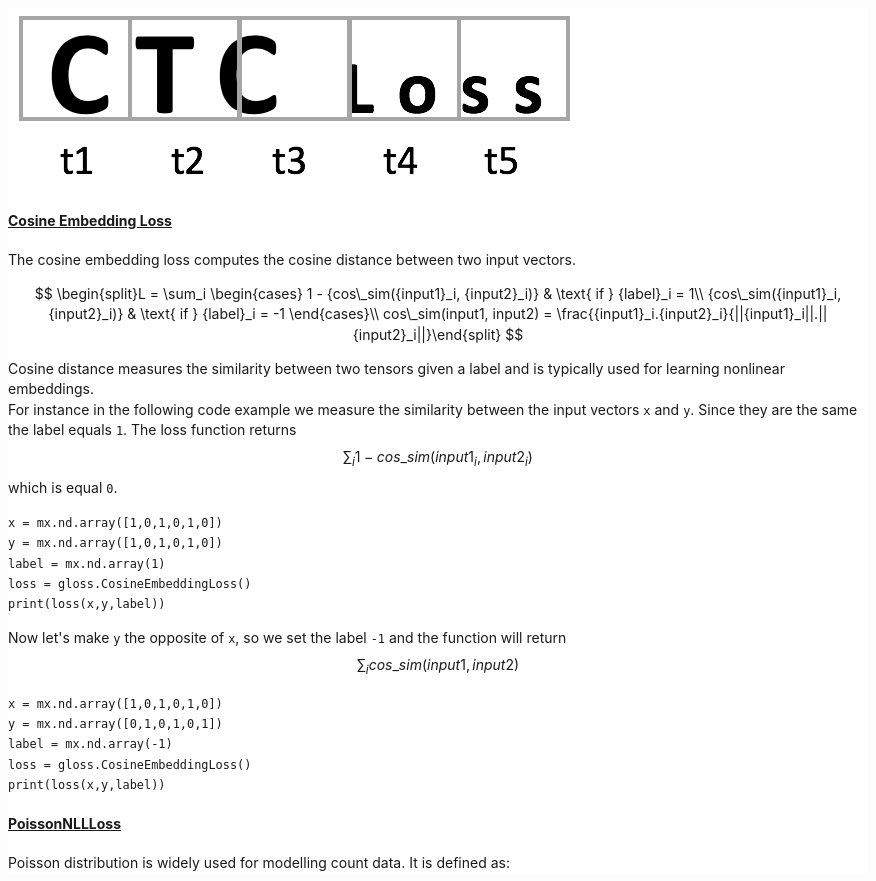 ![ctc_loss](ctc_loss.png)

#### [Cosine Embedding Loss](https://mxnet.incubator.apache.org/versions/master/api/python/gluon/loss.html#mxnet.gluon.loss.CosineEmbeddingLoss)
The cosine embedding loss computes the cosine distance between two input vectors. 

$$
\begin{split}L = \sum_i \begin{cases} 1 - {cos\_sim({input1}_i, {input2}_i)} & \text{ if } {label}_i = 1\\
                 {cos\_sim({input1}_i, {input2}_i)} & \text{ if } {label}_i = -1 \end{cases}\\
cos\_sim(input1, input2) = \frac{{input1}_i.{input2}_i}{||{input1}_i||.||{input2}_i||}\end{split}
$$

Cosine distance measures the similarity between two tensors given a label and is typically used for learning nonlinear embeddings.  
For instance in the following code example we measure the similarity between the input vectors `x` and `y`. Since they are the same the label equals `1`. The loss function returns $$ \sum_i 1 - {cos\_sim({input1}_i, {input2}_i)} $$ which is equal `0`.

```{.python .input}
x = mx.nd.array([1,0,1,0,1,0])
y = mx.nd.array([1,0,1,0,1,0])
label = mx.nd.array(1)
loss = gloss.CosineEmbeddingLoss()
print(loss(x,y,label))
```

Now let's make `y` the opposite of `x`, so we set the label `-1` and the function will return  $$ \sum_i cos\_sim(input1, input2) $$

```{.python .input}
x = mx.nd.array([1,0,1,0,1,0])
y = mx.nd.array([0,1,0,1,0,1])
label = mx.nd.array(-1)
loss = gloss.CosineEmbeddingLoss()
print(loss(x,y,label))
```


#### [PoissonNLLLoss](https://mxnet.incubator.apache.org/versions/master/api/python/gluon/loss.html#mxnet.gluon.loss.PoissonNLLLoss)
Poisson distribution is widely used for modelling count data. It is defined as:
______________________________
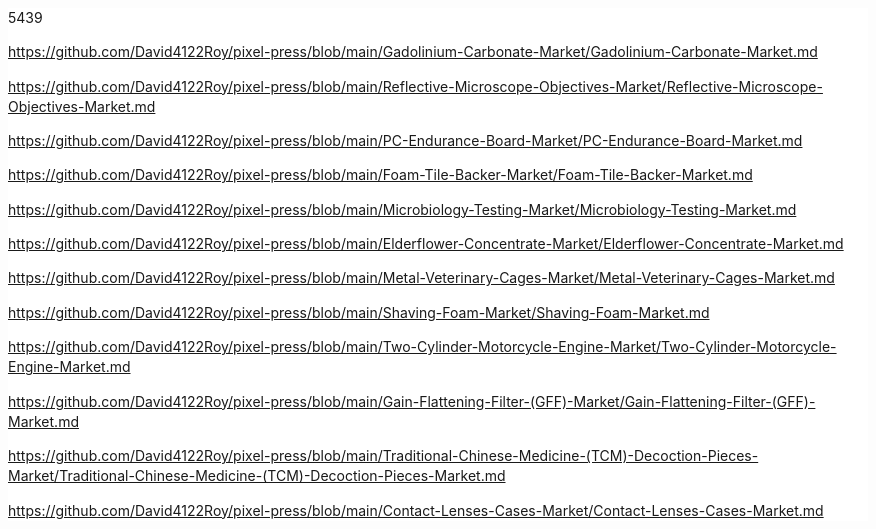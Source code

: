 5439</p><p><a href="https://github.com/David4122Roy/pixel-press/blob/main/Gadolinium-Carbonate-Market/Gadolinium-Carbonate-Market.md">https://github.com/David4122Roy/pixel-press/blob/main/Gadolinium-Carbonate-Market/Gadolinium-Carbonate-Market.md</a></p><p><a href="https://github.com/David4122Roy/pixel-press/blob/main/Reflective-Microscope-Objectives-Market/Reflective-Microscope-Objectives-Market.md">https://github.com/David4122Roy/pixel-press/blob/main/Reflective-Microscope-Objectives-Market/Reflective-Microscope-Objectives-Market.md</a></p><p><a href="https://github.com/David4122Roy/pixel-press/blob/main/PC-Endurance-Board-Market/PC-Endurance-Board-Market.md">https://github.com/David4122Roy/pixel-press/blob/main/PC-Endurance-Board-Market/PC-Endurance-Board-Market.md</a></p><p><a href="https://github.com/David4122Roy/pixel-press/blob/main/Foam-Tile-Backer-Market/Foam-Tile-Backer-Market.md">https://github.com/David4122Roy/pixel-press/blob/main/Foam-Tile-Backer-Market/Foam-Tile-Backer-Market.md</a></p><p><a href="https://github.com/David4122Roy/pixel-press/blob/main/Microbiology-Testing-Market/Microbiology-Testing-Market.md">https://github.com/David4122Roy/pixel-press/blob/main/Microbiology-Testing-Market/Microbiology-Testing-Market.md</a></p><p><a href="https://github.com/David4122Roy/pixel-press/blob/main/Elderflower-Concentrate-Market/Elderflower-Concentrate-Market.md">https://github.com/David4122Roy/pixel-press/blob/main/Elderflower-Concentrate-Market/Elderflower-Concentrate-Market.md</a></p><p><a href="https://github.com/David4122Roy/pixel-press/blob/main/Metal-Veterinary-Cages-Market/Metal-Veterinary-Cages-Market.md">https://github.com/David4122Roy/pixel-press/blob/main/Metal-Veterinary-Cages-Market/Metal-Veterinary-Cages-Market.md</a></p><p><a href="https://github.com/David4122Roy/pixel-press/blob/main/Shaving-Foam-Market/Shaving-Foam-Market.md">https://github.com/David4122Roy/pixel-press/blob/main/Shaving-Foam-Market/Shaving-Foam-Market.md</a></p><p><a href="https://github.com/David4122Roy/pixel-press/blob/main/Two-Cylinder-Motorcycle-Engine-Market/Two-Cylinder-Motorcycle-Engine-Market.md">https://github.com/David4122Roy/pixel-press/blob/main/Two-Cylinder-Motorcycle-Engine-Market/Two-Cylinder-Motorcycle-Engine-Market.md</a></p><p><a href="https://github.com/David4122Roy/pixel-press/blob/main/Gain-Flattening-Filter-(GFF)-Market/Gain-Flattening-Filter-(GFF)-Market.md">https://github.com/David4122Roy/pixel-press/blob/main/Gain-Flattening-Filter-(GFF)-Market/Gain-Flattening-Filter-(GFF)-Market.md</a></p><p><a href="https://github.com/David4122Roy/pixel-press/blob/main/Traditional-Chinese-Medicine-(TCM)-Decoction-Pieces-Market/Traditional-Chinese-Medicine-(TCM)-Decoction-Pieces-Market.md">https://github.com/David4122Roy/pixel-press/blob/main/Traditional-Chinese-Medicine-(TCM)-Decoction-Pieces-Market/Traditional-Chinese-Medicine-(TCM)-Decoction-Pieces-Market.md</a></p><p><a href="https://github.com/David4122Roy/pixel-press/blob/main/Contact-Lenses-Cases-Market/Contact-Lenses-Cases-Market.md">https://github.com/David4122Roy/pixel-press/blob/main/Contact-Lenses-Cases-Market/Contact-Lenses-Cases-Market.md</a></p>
______________________________
- WORK REQUEST:
Using the listing above, show every line that includes the string "used".

- SOLUTION TO THIS TASK:
Cosine distance measures the similarity between two tensors given a label and is typically used for learning nonlinear embeddings.  
Poisson distribution is widely used for modelling count data. It is defined as:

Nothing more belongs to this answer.